EXERCISE OBJECTIVE
Go through the entries below and copy each line that holds the word "REST".

SUPPLIED MATERIAL
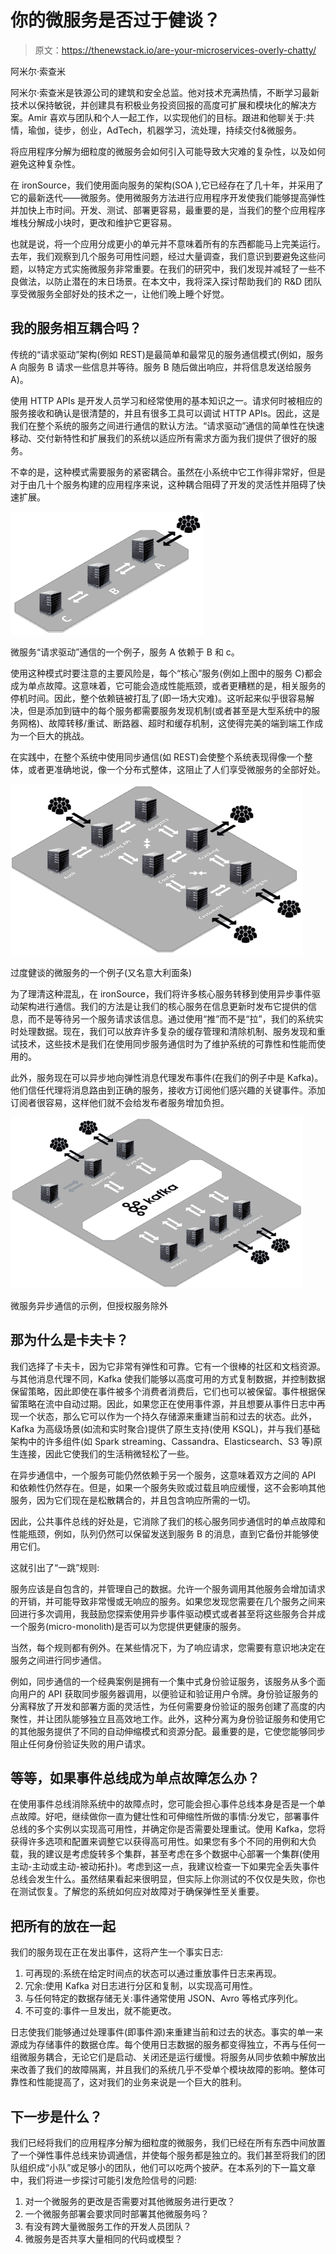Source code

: # 你的微服务是否过于健谈？

> 原文：<https://thenewstack.io/are-your-microservices-overly-chatty/>

阿米尔·索查米

阿米尔·索查米是铁源公司的建筑和安全总监。他对技术充满热情，不断学习最新技术以保持敏锐，并创建具有积极业务投资回报的高度可扩展和模块化的解决方案。Amir 喜欢与团队和个人一起工作，以实现他们的目标。跟进和他聊关于:共情，瑜伽，徒步，创业，AdTech，机器学习，流处理，持续交付&微服务。

将应用程序分解为细粒度的微服务会如何引入可能导致大灾难的复杂性，以及如何避免这种复杂性。

在 ironSource，我们使用面向服务的架构(SOA ),它已经存在了几十年，并采用了它的最新迭代——微服务。使用微服务方法进行应用程序开发使我们能够提高弹性并加快上市时间。开发、测试、部署更容易，最重要的是，当我们的整个应用程序堆栈分解成小块时，更改和维护它更容易。

也就是说，将一个应用分成更小的单元并不意味着所有的东西都能马上完美运行。去年，我们观察到几个服务可用性问题，经过大量调查，我们意识到要避免这些问题，以特定方式实施微服务非常重要。在我们的研究中，我们发现并减轻了一些不良做法，以防止潜在的末日场景。在本文中，我将深入探讨帮助我们的 R&D 团队享受微服务全部好处的技术之一，让他们晚上睡个好觉。

## 我的服务相互耦合吗？

传统的“请求驱动”架构(例如 REST)是最简单和最常见的服务通信模式(例如，服务 A 向服务 B 请求一些信息并等待。服务 B 随后做出响应，并将信息发送给服务 A)。

使用 HTTP APIs 是开发人员学习和经常使用的基本知识之一。请求何时被相应的服务接收和确认是很清楚的，并且有很多工具可以调试 HTTP APIs。因此，这是我们在整个系统的服务之间进行通信的默认方法。“请求驱动”通信的简单性在快速移动、交付新特性和扩展我们的系统以适应所有需求方面为我们提供了很好的服务。

不幸的是，这种模式需要服务的紧密耦合。虽然在小系统中它工作得非常好，但是对于由几十个服务构建的应用程序来说，这种耦合阻碍了开发的灵活性并阻碍了快速扩展。

![](img/56eea738ce51b54aeef18c9e7c9174a0.png)

微服务“请求驱动”通信的一个例子，服务 A 依赖于 B 和 c。

使用这种模式时要注意的主要风险是，每个“核心”服务(例如上图中的服务 C)都会成为单点故障。这意味着，它可能会造成性能瓶颈，或者更糟糕的是，相关服务的停机时间。因此，整个依赖链被打乱了(即一场大灾难)。这听起来似乎很容易解决，但是添加到链中的每个服务都需要服务发现机制(或者甚至是大型系统中的服务网格)、故障转移/重试、断路器、超时和缓存机制，这使得完美的端到端工作成为一个巨大的挑战。

在实践中，在整个系统中使用同步通信(如 REST)会使整个系统表现得像一个整体，或者更准确地说，像一个分布式整体，这阻止了人们享受微服务的全部好处。

![](img/cdd47e45dc7a29fbd68c33fd9cb69d1d.png)

过度健谈的微服务的一个例子(又名意大利面条)

为了理清这种混乱，在 ironSource，我们将许多核心服务转移到使用异步事件驱动架构进行通信。我们的方法是让我们的核心服务在信息更新时发布它提供的信息，而不是等待另一个服务请求该信息。通过使用“推”而不是“拉”，我们的系统实时处理数据。现在，我们可以放弃许多复杂的缓存管理和清除机制、服务发现和重试技术，这些技术是我们在使用同步服务通信时为了维护系统的可靠性和性能而使用的。

此外，服务现在可以异步地向弹性消息代理发布事件(在我们的例子中是 Kafka)。他们信任代理将消息路由到正确的服务，接收方订阅他们感兴趣的关键事件。添加订阅者很容易，这样他们就不会给发布者服务增加负担。

![](img/2d272960a5183d425f3f3c5baca9b332.png)

微服务异步通信的示例，但授权服务除外

## 那为什么是卡夫卡？

我们选择了卡夫卡，因为它非常有弹性和可靠。它有一个很棒的社区和文档资源。与其他消息代理不同，Kafka 使我们能够以高度可用的方式复制数据，并控制数据保留策略，因此即使在事件被多个消费者消费后，它们也可以被保留。事件根据保留策略在流中自动过期。因此，如果您正在使用事件源，并且想要从事件日志中再现一个状态，那么它可以作为一个持久存储源来重建当前和过去的状态。此外，Kafka 为高级场景(如流和实时聚合)提供了原生支持(使用 KSQL)，并与我们基础架构中的许多组件(如 Spark streaming、Cassandra、Elasticsearch、S3 等)原生连接，因此它使我们的生活稍微轻松了一些。

在异步通信中，一个服务可能仍然依赖于另一个服务，这意味着双方之间的 API 和依赖性仍然存在。但是，如果一个服务失败或过载且响应缓慢，这不会影响其他服务，因为它们现在是松散耦合的，并且包含响应所需的一切。

因此，公共事件总线的好处是，它消除了我们的核心服务同步通信时的单点故障和性能瓶颈，例如，队列仍然可以保留发送到服务 B 的消息，直到它备份并能够使用它们。

这就引出了“一跳”规则:

服务应该是自包含的，并管理自己的数据。允许一个服务调用其他服务会增加请求的开销，并可能导致非常慢或无响应的服务。如果您发现您需要在几个服务之间来回进行多次调用，我鼓励您探索使用异步事件驱动模式或者甚至将这些服务合并成一个服务(micro-monolith)是否可以为您提供更健康的服务。

当然，每个规则都有例外。在某些情况下，为了响应请求，您需要有意识地决定在服务之间进行同步通信。

例如，同步通信的一个经典案例是拥有一个集中式身份验证服务，该服务从多个面向用户的 API 获取同步服务器调用，以便验证和验证用户令牌。身份验证服务的分离释放了开发和部署方面的灵活性，为任何需要身份验证的服务创建了高度的内聚性，并让团队能够独立且高效地工作。此外，这种分离为身份验证服务和使用它的其他服务提供了不同的自动伸缩模式和资源分配。最重要的是，它使您能够同步阻止任何身份验证失败的用户请求。

## 等等，如果事件总线成为单点故障怎么办？

在使用事件总线消除系统中的故障点时，您可能会担心事件总线本身是否是一个单点故障。好吧，继续做你一直为健壮性和可伸缩性所做的事情:分发它，部署事件总线的多个实例以实现高可用性，并确定你是否需要处理重试。使用 Kafka，您将获得许多选项和配置来调整它以获得高可用性。如果您有多个不同的用例和大负载，我的建议是考虑旋转多个集群，甚至考虑在多个数据中心部署一个集群(使用主动-主动或主动-被动拓扑)。考虑到这一点，我建议检查一下如果完全丢失事件总线会发生什么。虽然结果看起来很明显，但实际上你测试的不仅仅是失败，你也在测试恢复。了解您的系统如何应对故障对于确保弹性至关重要。

## 把所有的放在一起

我们的服务现在正在发出事件，这将产生一个事实日志:

1.  可再现的:系统在给定时间点的状态可以通过重放事件日志来再现。
2.  冗余:使用 Kafka 对日志进行分区和复制，以实现高可用性。
3.  与任何特定的数据存储无关:事件通常使用 JSON、Avro 等格式序列化。
4.  不可变的:事件一旦发出，就不能更改。

日志使我们能够通过处理事件(即事件源)来重建当前和过去的状态。事实的单一来源成为存储事件的数据仓库。每个使用日志数据的服务都变得独立，不再与任何一组微服务耦合，无论它们是启动、关闭还是运行缓慢。将服务从同步依赖中解放出来改善了我们的故障隔离，并且我们的系统几乎不受单个模块故障的影响。整体可靠性和性能提高了，这对我们的业务来说是一个巨大的胜利。

## 下一步是什么？

我们已经将我们的应用程序分解为细粒度的微服务，我们已经在所有东西中间放置了一个弹性事件总线来协调通信，并使每个服务都是独立的。我们甚至将我们的团队组织成“小队”或足够小的团队，他们可以吃两个披萨。在本系列的下一篇文章中，我们将进一步探讨可能引发危险信号的问题:

1.  对一个微服务的更改是否需要对其他微服务进行更改？
2.  一个微服务部署会要求同时部署其他微服务吗？
3.  有没有跨大量微服务工作的开发人员团队？
4.  微服务是否共享大量相同的代码或模型？

<svg xmlns:xlink="http://www.w3.org/1999/xlink" viewBox="0 0 68 31" version="1.1"><title>Group</title> <desc>Created with Sketch.</desc></svg>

ANSWER BELOW
传统的“请求驱动”架构(例如 REST)是最简单和最常见的服务通信模式(例如，服务 A 向服务 B 请求一些信息并等待。服务 B 随后做出响应，并将信息发送给服务 A)。
在实践中，在整个系统中使用同步通信(如 REST)会使整个系统表现得像一个整体，或者更准确地说，像一个分布式整体，这阻止了人们享受微服务的全部好处。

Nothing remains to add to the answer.